By Brett Snider, Esq. on October 22, 2013 | Last updated on March 21, 2019

The Fifth Circuit upheld an injunction blocking a Texas election law which prevented political action committees (PACs) from garnering corporate donations, reinforcing a post-Citizens United look at campaign finances.

Courthouse News Service reported that the Fifth Circuit is now the fourth federal appellate court to uphold "indirect political contributions" since Citizens United, giving the win to Texans for Free Enterprise (TFE), a PAC which uses funds primarily to run campaign ads.

Does the court just love Rick Perry attack ads?

Texas Election Law More Or Less Neutered

The case in TFE v. Texas Ethics Commission revolves around whether TFE's acceptance of funds from corporations is a protected First Amendment activity which is violated by Texas Election Code. In 2012, the TFE obtained a preliminary injunction from the enforcement of Texas Election Code Sections 253.094 and 253.003, and the Texas Ethics Commission appealed to the Fifth Circuit.

As the first line of argument on considering the injunction's success on the merits, the TFE Court cites Citizens United. And not for nothing, Citizens United created a binding distinction between contributions and expenditures, on exactly the kind of political ads that TFE makes its bread and butter.

The TFE Court calls this case "one step removed" from Citizens United, as Texas law would prohibit third party corporations from giving money to a political ad-creator like TFE or Citizens United. And since there's no principled difference between a fundraising ban for advocate groups and barring the actual political advocacy, the Fifth Circuit believes that the cases are "indistinguishable."

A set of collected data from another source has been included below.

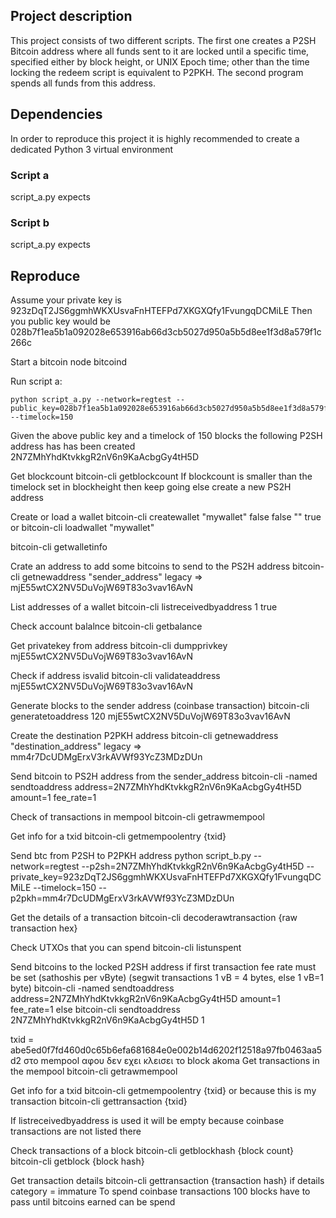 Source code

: ## Project description
This project consists of two different scripts. The first one creates a P2SH Bitcoin address where all funds sent to it are locked
until a specific time, specified either by block height, or UNIX Epoch time; other than the
time locking the redeem script is equivalent to P2PKH.
The second program spends all funds from this address.

## Dependencies
In order to reproduce this project it is highly recommended to create a dedicated Python 3 virtual environment 

### Script a
script_a.py expects 

### Script b
script_a.py expects 

## Reproduce
Assume your private key is 923zDqT2JS6ggmhWKXUsvaFnHTEFPd7XKGXQfy1FvungqDCMiLE
Then you public key would be 028b7f1ea5b1a092028e653916ab66d3cb5027d950a5b5d8ee1f3d8a579f1c266c

Start a bitcoin node
bitcoind

Run script a:
```
python script_a.py --network=regtest --public_key=028b7f1ea5b1a092028e653916ab66d3cb5027d950a5b5d8ee1f3d8a579f1c266c --timelock=150
```
Given the above public key and a timelock of 150 blocks the following P2SH address has has been created
2N7ZMhYhdKtvkkgR2nV6n9KaAcbgGy4tH5D


Get blockcount
bitcoin-cli getblockcount
If blockcount is smaller than the timelock set in blockheight then keep going else create a new PS2H address

Create or load a wallet
bitcoin-cli createwallet "mywallet" false false "" true
or
bitcoin-cli loadwallet "mywallet"

bitcoin-cli getwalletinfo

Crate an address to add some bitcoins to send to the PS2H address
bitcoin-cli getnewaddress "sender_address" legacy => mjE55wtCX2NV5DuVojW69T83o3vav16AvN

List addresses of a wallet
bitcoin-cli listreceivedbyaddress 1 true

Check account balalnce
bitcoin-cli getbalance

Get privatekey from address
bitcoin-cli dumpprivkey mjE55wtCX2NV5DuVojW69T83o3vav16AvN

Check if address isvalid
bitcoin-cli validateaddress mjE55wtCX2NV5DuVojW69T83o3vav16AvN

Generate blocks to the sender address (coinbase transaction)
bitcoin-cli generatetoaddress 120 mjE55wtCX2NV5DuVojW69T83o3vav16AvN

Create the destination P2PKH address
bitcoin-cli getnewaddress "destination_address" legacy => mm4r7DcUDMgErxV3rkAVWf93YcZ3MDzDUn

Send bitcoin to PS2H address from the sender_address
bitcoin-cli -named sendtoaddress address=2N7ZMhYhdKtvkkgR2nV6n9KaAcbgGy4tH5D amount=1 fee_rate=1

Check of transactions in mempool
bitcoin-cli getrawmempool

Get info for a txid
bitcoin-cli getmempoolentry {txid}

Send btc from P2SH to P2PKH address
python script_b.py --network=regtest --p2sh=2N7ZMhYhdKtvkkgR2nV6n9KaAcbgGy4tH5D --private_key=923zDqT2JS6ggmhWKXUsvaFnHTEFPd7XKGXQfy1FvungqDCMiLE --timelock=150 --p2pkh=mm4r7DcUDMgErxV3rkAVWf93YcZ3MDzDUn



Get the details of a transaction
bitcoin-cli decoderawtransaction {raw transaction hex}

Check UTXOs that you can spend
bitcoin-cli listunspent

Send bitcoins to the locked P2SH address
if first transaction fee rate must be set (sathoshis per vByte) (segwit transactions 1 vB = 4 bytes, else 1 vB=1 byte)
bitcoin-cli -named sendtoaddress address=2N7ZMhYhdKtvkkgR2nV6n9KaAcbgGy4tH5D amount=1 fee_rate=1
else
bitcoin-cli sendtoaddress 2N7ZMhYhdKtvkkgR2nV6n9KaAcbgGy4tH5D 1

txid = abe5ed0f7fd460d0c65b6efa681684e0e002b14d6202f12518a97fb0463aa5d2 στο mempool αφου δεν εχει κλεισει το block akoma
Get transactions in the mempool
bitcoin-cli getrawmempool

Get info for a txid
bitcoin-cli getmempoolentry {txid}
or because this is my transaction
bitcoin-cli gettransaction {txid}


If listreceivedbyaddress is used it will be empty because coinbase transactions are not listed there



Check transactions of a block
bitcoin-cli getblockhash {block count}
bitcoin-cli getblock {block hash}

Get transaction details
bitcoin-cli gettransaction {transaction hash}
if details category = immature 
To spend coinbase transactions 100 blocks have to pass until bitcoins earned can be spend

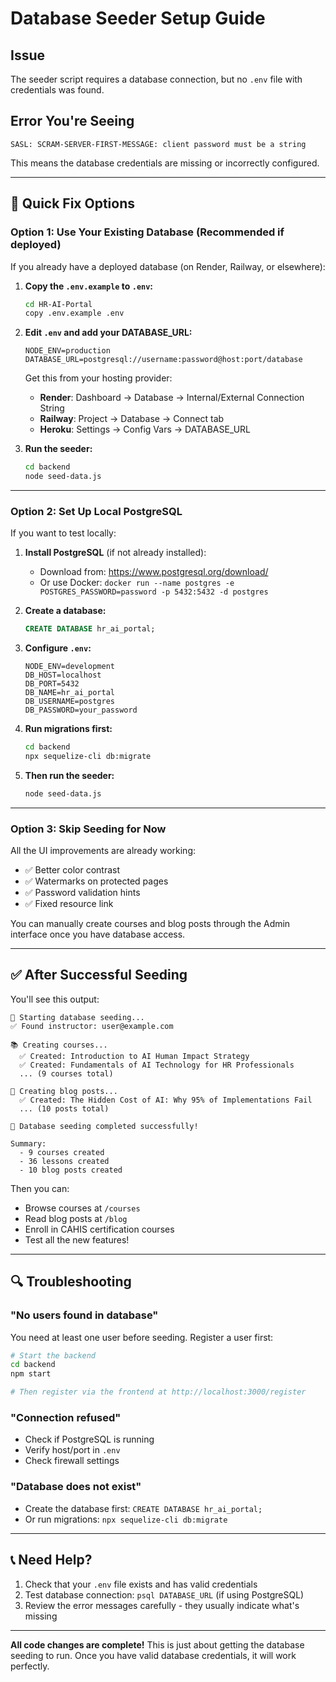 # Database Seeder Setup Guide

## Issue
The seeder script requires a database connection, but no `.env` file with credentials was found.

## Error You're Seeing
```
SASL: SCRAM-SERVER-FIRST-MESSAGE: client password must be a string
```

This means the database credentials are missing or incorrectly configured.

---

## 🚀 Quick Fix Options

### Option 1: Use Your Existing Database (Recommended if deployed)

If you already have a deployed database (on Render, Railway, or elsewhere):

1. **Copy the `.env.example` to `.env`:**
   ```bash
   cd HR-AI-Portal
   copy .env.example .env
   ```

2. **Edit `.env` and add your DATABASE_URL:**
   ```env
   NODE_ENV=production
   DATABASE_URL=postgresql://username:password@host:port/database
   ```
   
   Get this from your hosting provider:
   - **Render**: Dashboard → Database → Internal/External Connection String
   - **Railway**: Project → Database → Connect tab
   - **Heroku**: Settings → Config Vars → DATABASE_URL

3. **Run the seeder:**
   ```bash
   cd backend
   node seed-data.js
   ```

---

### Option 2: Set Up Local PostgreSQL

If you want to test locally:

1. **Install PostgreSQL** (if not already installed):
   - Download from: https://www.postgresql.org/download/
   - Or use Docker: `docker run --name postgres -e POSTGRES_PASSWORD=password -p 5432:5432 -d postgres`

2. **Create a database:**
   ```sql
   CREATE DATABASE hr_ai_portal;
   ```

3. **Configure `.env`:**
   ```env
   NODE_ENV=development
   DB_HOST=localhost
   DB_PORT=5432
   DB_NAME=hr_ai_portal
   DB_USERNAME=postgres
   DB_PASSWORD=your_password
   ```

4. **Run migrations first:**
   ```bash
   cd backend
   npx sequelize-cli db:migrate
   ```

5. **Then run the seeder:**
   ```bash
   node seed-data.js
   ```

---

### Option 3: Skip Seeding for Now

All the UI improvements are already working:
- ✅ Better color contrast
- ✅ Watermarks on protected pages
- ✅ Password validation hints
- ✅ Fixed resource link

You can manually create courses and blog posts through the Admin interface once you have database access.

---

## ✅ After Successful Seeding

You'll see this output:
```
🌱 Starting database seeding...
✅ Found instructor: user@example.com

📚 Creating courses...
  ✅ Created: Introduction to AI Human Impact Strategy
  ✅ Created: Fundamentals of AI Technology for HR Professionals
  ... (9 courses total)

📝 Creating blog posts...
  ✅ Created: The Hidden Cost of AI: Why 95% of Implementations Fail
  ... (10 posts total)

🎉 Database seeding completed successfully!

Summary:
  - 9 courses created
  - 36 lessons created
  - 10 blog posts created
```

Then you can:
- Browse courses at `/courses`
- Read blog posts at `/blog`
- Enroll in CAHIS certification courses
- Test all the new features!

---

## 🔍 Troubleshooting

### "No users found in database"
You need at least one user before seeding. Register a user first:
```bash
# Start the backend
cd backend
npm start

# Then register via the frontend at http://localhost:3000/register
```

### "Connection refused"
- Check if PostgreSQL is running
- Verify host/port in `.env`
- Check firewall settings

### "Database does not exist"
- Create the database first: `CREATE DATABASE hr_ai_portal;`
- Or run migrations: `npx sequelize-cli db:migrate`

---

## 📞 Need Help?

1. Check that your `.env` file exists and has valid credentials
2. Test database connection: `psql DATABASE_URL` (if using PostgreSQL)
3. Review the error messages carefully - they usually indicate what's missing

---

**All code changes are complete!** This is just about getting the database seeding to run. Once you have valid database credentials, it will work perfectly.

Circuits Rally Around Citizens United

With McCutcheon v. FEC hitting SCOTUS' docket this term, the interpretation of the First Amendment with regard to campaign contributions and expenditures has reached a bit of a boiling point. As the TFE Court noted, its sister Circuits in the Ninth, Seventh, and D.C. have made similar rulings with respect to applying Citizens United in favor of corporate monies funneling into politics, despite fears of corrupting the democratic process.

Things may look bleak in the land of political expenditures, but contribution limits to actual campaigns are still being upheld post-Citizens United -- thanks to the Sixth Circuit.

Perhaps the worries about the corrupting influence of political ads have been overstated. Take this Texas ad calling for Texans to vote for Rick Perry despite their dislike for him.

Bottom Line

It appears that without further guidance from SCOTUS, this new line of Citizens United cases striking down laws which limit corporate contributions to PACs is the new normal.